[Start of Attachment]

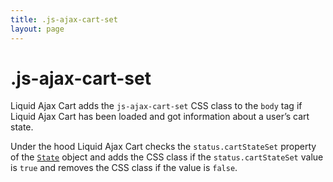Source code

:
 ```yaml
---
title: .js-ajax-cart-set
layout: page
---
```


# .js-ajax-cart-set

Liquid Ajax Cart adds the `js-ajax-cart-set` CSS class to the `body` tag if Liquid Ajax Cart has been loaded and got information about a user’s cart state.

Under the hood Liquid Ajax Cart checks the `status.cartStateSet` property of the [`State`](/reference/state/) object and adds the CSS class if the `status.cartStateSet` value is `true` and removes the CSS class if the value is `false`.
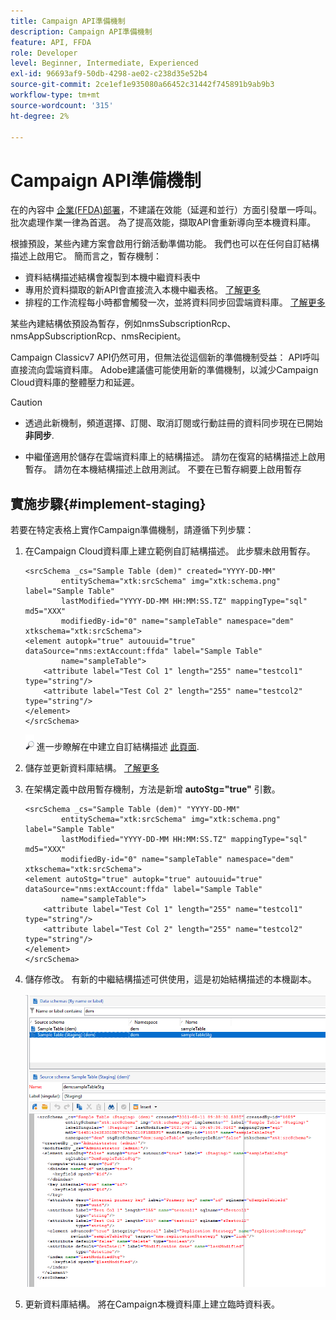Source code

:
 ```yaml
---
title: Campaign API準備機制
description: Campaign API準備機制
feature: API, FFDA
role: Developer
level: Beginner, Intermediate, Experienced
exl-id: 96693af9-50db-4298-ae02-c238d35e52b4
source-git-commit: 2ce1ef1e935080a66452c31442f745891b9ab9b3
workflow-type: tm+mt
source-wordcount: '315'
ht-degree: 2%

---
```


# Campaign API準備機制

在的內容中 [企業(FFDA)部署](enterprise-deployment.md)，不建議在效能（延遲和並行）方面引發單一呼叫。 批次處理作業一律為首選。 為了提高效能，擷取API會重新導向至本機資料庫。

根據預設，某些內建方案會啟用行銷活動準備功能。 我們也可以在任何自訂結構描述上啟用它。 簡而言之，暫存機制：

* 資料結構描述結構會複製到本機中繼資料表中
* 專用於資料擷取的新API會直接流入本機中繼表格。 [了解更多](new-apis.md)
* 排程的工作流程每小時都會觸發一次，並將資料同步回雲端資料庫。 [了解更多](replication.md)

某些內建結構依預設為暫存，例如nmsSubscriptionRcp、nmsAppSubscriptionRcp、nmsRecipient。

Campaign Classicv7 API仍然可用，但無法從這個新的準備機制受益： API呼叫直接流向雲端資料庫。 Adobe建議儘可能使用新的準備機制，以減少Campaign Cloud資料庫的整體壓力和延遲。

>[!CAUTION]
>
>* 透過此新機制，頻道選擇、訂閱、取消訂閱或行動註冊的資料同步現在已開始 **非同步**.
>
>* 中繼僅適用於儲存在雲端資料庫上的結構描述。 請勿在復寫的結構描述上啟用暫存。 請勿在本機結構描述上啟用測試。 不要在已暫存綱要上啟用暫存
>


## 實施步驟{#implement-staging}

若要在特定表格上實作Campaign準備機制，請遵循下列步驟：

1. 在Campaign Cloud資料庫上建立範例自訂結構描述。 此步驟未啟用暫存。

   ```
   <srcSchema _cs="Sample Table (dem)" created="YYYY-DD-MM"
           entitySchema="xtk:srcSchema" img="xtk:schema.png" label="Sample Table"
           lastModified="YYYY-DD-MM HH:MM:SS.TZ" mappingType="sql" md5="XXX"
           modifiedBy-id="0" name="sampleTable" namespace="dem" xtkschema="xtk:srcSchema">
   <element autopk="true" autouuid="true" dataSource="nms:extAccount:ffda" label="Sample Table"
           name="sampleTable">
       <attribute label="Test Col 1" length="255" name="testcol1" type="string"/>
       <attribute label="Test Col 2" length="255" name="testcol2" type="string"/>
   </element>
   </srcSchema>
   ```

   ![](../assets/do-not-localize/glass.png) 進一步瞭解在中建立自訂結構描述 [此頁面](../dev/create-schema.md).

1. 儲存並更新資料庫結構。  [了解更多](../dev/update-database-structure.md)

1. 在架構定義中啟用暫存機制，方法是新增 **autoStg=&quot;true&quot;** 引數。

   ```
   <srcSchema _cs="Sample Table (dem)" "YYYY-DD-MM"
           entitySchema="xtk:srcSchema" img="xtk:schema.png" label="Sample Table"
           lastModified="YYYY-DD-MM HH:MM:SS.TZ" mappingType="sql" md5="XXX"
           modifiedBy-id="0" name="sampleTable" namespace="dem" xtkschema="xtk:srcSchema">
   <element autoStg="true" autopk="true" autouuid="true" dataSource="nms:extAccount:ffda" label="Sample Table"
           name="sampleTable">
       <attribute label="Test Col 1" length="255" name="testcol1" type="string"/>
       <attribute label="Test Col 2" length="255" name="testcol2" type="string"/>
   </element>
   </srcSchema>
   ```

1. 儲存修改。 有新的中繼結構描述可供使用，這是初始結構描述的本機副本。

   ![](assets/staging-mechanism.png)

1. 更新資料庫結構。 將在Campaign本機資料庫上建立臨時資料表。
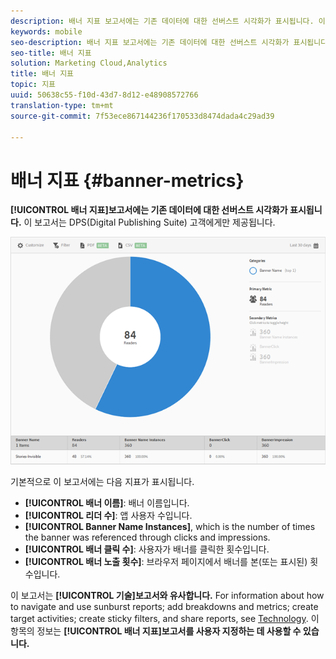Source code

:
 ```yaml
---
description: 배너 지표 보고서에는 기존 데이터에 대한 선버스트 시각화가 표시됩니다. 이 보고서는 DPS(Digital Publishing Suite) 고객에게만 제공됩니다.
keywords: mobile
seo-description: 배너 지표 보고서에는 기존 데이터에 대한 선버스트 시각화가 표시됩니다. 이 보고서는 DPS(Digital Publishing Suite) 고객에게만 제공됩니다.
seo-title: 배너 지표
solution: Marketing Cloud,Analytics
title: 배너 지표
topic: 지표
uuid: 50638c55-f10d-43d7-8d12-e48908572766
translation-type: tm+mt
source-git-commit: 7f53ece867144236f170533d8474dada4c29ad39

---
```



# 배너 지표 {#banner-metrics}

**[!UICONTROL 배너 지표]보고서에는 기존 데이터에 대한 선버스트 시각화가 표시됩니다.** 이 보고서는 DPS(Digital Publishing Suite) 고객에게만 제공됩니다.

![](assets/dps_banner_name.png)

기본적으로 이 보고서에는 다음 지표가 표시됩니다.

* **[!UICONTROL 배너 이름]**: 배너 이름입니다.
* **[!UICONTROL 리더 수]**: 앱 사용자 수입니다.
* **[!UICONTROL Banner Name Instances]**, which is the number of times the banner was referenced through clicks and impressions.
* **[!UICONTROL 배너 클릭 수]**: 사용자가 배너를 클릭한 횟수입니다.
* **[!UICONTROL 배너 노출 횟수]**: 브라우저 페이지에서 배너를 본(또는 표시된) 횟수입니다.

이 보고서는 **[!UICONTROL 기술]보고서와 유사합니다.** For information about how to navigate and use sunburst reports; add breakdowns and metrics; create target activities; create sticky filters, and share reports, see [Technology](/help/using/usage/reports-technology.md). 이 항목의 정보는 **[!UICONTROL 배너 지표]보고서를 사용자 지정하는 데 사용할 수 있습니다.**
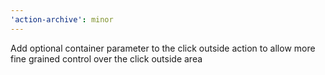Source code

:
 ```yaml
---
'action-archive': minor
---
```


Add optional container parameter to the click outside action to allow more fine grained control over the click outside area
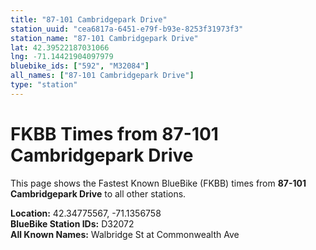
 ```yaml
---
title: "87-101 Cambridgepark Drive"
station_uuid: "cea6817a-6451-e79f-b93e-8253f31973f3"
station_name: "87-101 Cambridgepark Drive"
lat: 42.39522187031066
lng: -71.14421904097979
bluebike_ids: ["592", "M32084"]
all_names: ["87-101 Cambridgepark Drive"]
type: "station"
---
```


# FKBB Times from 87-101 Cambridgepark Drive

This page shows the Fastest Known BlueBike (FKBB) times from **87-101 Cambridgepark Drive** to all other stations.

**Location:** 42.34775567, -71.1356758  
**BlueBike Station IDs:** D32072  
**All Known Names:** Walbridge St at Commonwealth Ave

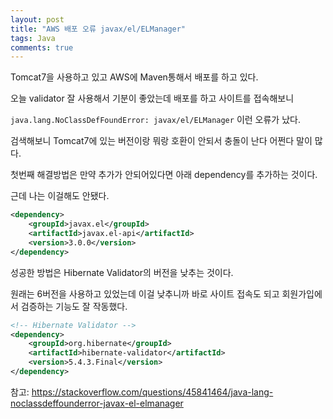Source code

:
 ```yaml
---
layout: post
title: "AWS 배포 오류 javax/el/ELManager"
tags: Java
comments: true
---
```


Tomcat7을 사용하고 있고 AWS에 Maven통해서 배포를 하고 있다.

오늘 validator 잘 사용해서 기분이 좋았는데 배포를 하고 사이트를 접속해보니 

`java.lang.NoClassDefFoundError: javax/el/ELManager` 이런 오류가 났다.

검색해보니 Tomcat7에 있는 버전이랑 뭐랑 호환이 안되서 충돌이 난다 어쩐다 말이 많다.

첫번째 해결방법은 만약 추가가 안되어있다면 아래 dependency를 추가하는 것이다.

근데 나는 이걸해도 안됐다.

```xml
<dependency>
    <groupId>javax.el</groupId>
    <artifactId>javax.el-api</artifactId>
    <version>3.0.0</version>
</dependency>
```

성공한 방법은 Hibernate Validator의 버전을 낮추는 것이다.

원래는 6버전을 사용하고 있었는데 이걸 낮추니까 바로 사이트 접속도 되고 회원가입에서 검증하는 기능도 잘 작동했다.

```xml
<!-- Hibernate Validator -->
<dependency>
	<groupId>org.hibernate</groupId>
	<artifactId>hibernate-validator</artifactId>
	<version>5.4.3.Final</version>
</dependency>
```
참고: https://stackoverflow.com/questions/45841464/java-lang-noclassdeffounderror-javax-el-elmanager

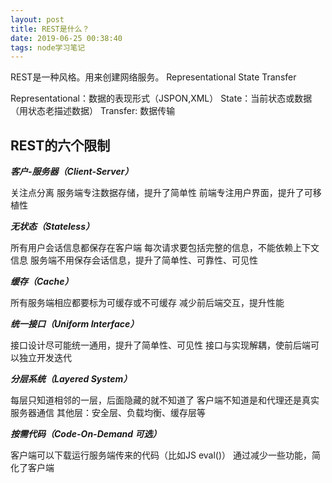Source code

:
 ```yaml
---
layout: post
title: REST是什么？
date: 2019-06-25 00:38:40
tags: node学习笔记
---
```


REST是一种风格。用来创建网络服务。
Representational State Transfer

Representational：数据的表现形式（JSPON,XML）
State：当前状态或数据（用状态老描述数据）
Transfer: 数据传输
<!--more-->
## REST的六个限制
***客户-服务器（Client-Server）***

关注点分离
服务端专注数据存储，提升了简单性
前端专注用户界面，提升了可移植性

***无状态（Stateless）***

所有用户会话信息都保存在客户端
每次请求要包括完整的信息，不能依赖上下文信息
服务端不用保存会话信息，提升了简单性、可靠性、可见性

***缓存（Cache）*** 

所有服务端相应都要标为可缓存或不可缓存
减少前后端交互，提升性能

***统一接口（Uniform Interface）*** 

接口设计尽可能统一通用，提升了简单性、可见性
接口与实现解耦，使前后端可以独立开发迭代

***分层系统（Layered System）***

每层只知道相邻的一层，后面隐藏的就不知道了
客户端不知道是和代理还是真实服务器通信
其他层：安全层、负载均衡、缓存层等

***按需代码（Code-On-Demand 可选）***

客户端可以下载运行服务端传来的代码（比如JS  eval()）
通过减少一些功能，简化了客户端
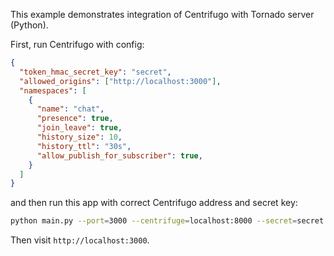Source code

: This example demonstrates integration of Centrifugo with Tornado server (Python).

First, run Centrifugo with config:

```json
{
  "token_hmac_secret_key": "secret",
  "allowed_origins": ["http://localhost:3000"],
  "namespaces": [
    {
      "name": "chat",
      "presence": true,
      "join_leave": true,
      "history_size": 10,
      "history_ttl": "30s",
      "allow_publish_for_subscriber": true,
    }
  ]
}
```

and then run this app with correct Centrifugo address and secret key:

```bash
python main.py --port=3000 --centrifuge=localhost:8000 --secret=secret
```

Then visit `http://localhost:3000`.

[End of Attachment]

## About this task
Look back at the data above, then output exactly the lines from the line holding "첫번째 해결방법은 만약" up to and including the line holding "所有服务端相应都要标为可缓存或不可缓存". Leave out the pictures.

## Result for this exercise
첫번째 해결방법은 만약 추가가 안되어있다면 아래 dependency를 추가하는 것이다.

근데 나는 이걸해도 안됐다.

```xml
<dependency>
    <groupId>javax.el</groupId>
    <artifactId>javax.el-api</artifactId>
    <version>3.0.0</version>
</dependency>
```

성공한 방법은 Hibernate Validator의 버전을 낮추는 것이다.

원래는 6버전을 사용하고 있었는데 이걸 낮추니까 바로 사이트 접속도 되고 회원가입에서 검증하는 기능도 잘 작동했다.

```xml
<!-- Hibernate Validator -->
<dependency>
	<groupId>org.hibernate</groupId>
	<artifactId>hibernate-validator</artifactId>
	<version>5.4.3.Final</version>
</dependency>
```
참고: https://stackoverflow.com/questions/45841464/java-lang-noclassdeffounderror-javax-el-elmanager

Source code

:
 ```yaml
---
layout: post
title: REST是什么？
date: 2019-06-25 00:38:40
tags: node学习笔记
---
```


REST是一种风格。用来创建网络服务。
Representational State Transfer

Representational：数据的表现形式（JSPON,XML）
State：当前状态或数据（用状态老描述数据）
Transfer: 数据传输
<!--more-->
## REST的六个限制
***客户-服务器（Client-Server）***

关注点分离
服务端专注数据存储，提升了简单性
前端专注用户界面，提升了可移植性

***无状态（Stateless）***

所有用户会话信息都保存在客户端
每次请求要包括完整的信息，不能依赖上下文信息
服务端不用保存会话信息，提升了简单性、可靠性、可见性

***缓存（Cache）*** 

所有服务端相应都要标为可缓存或不可缓存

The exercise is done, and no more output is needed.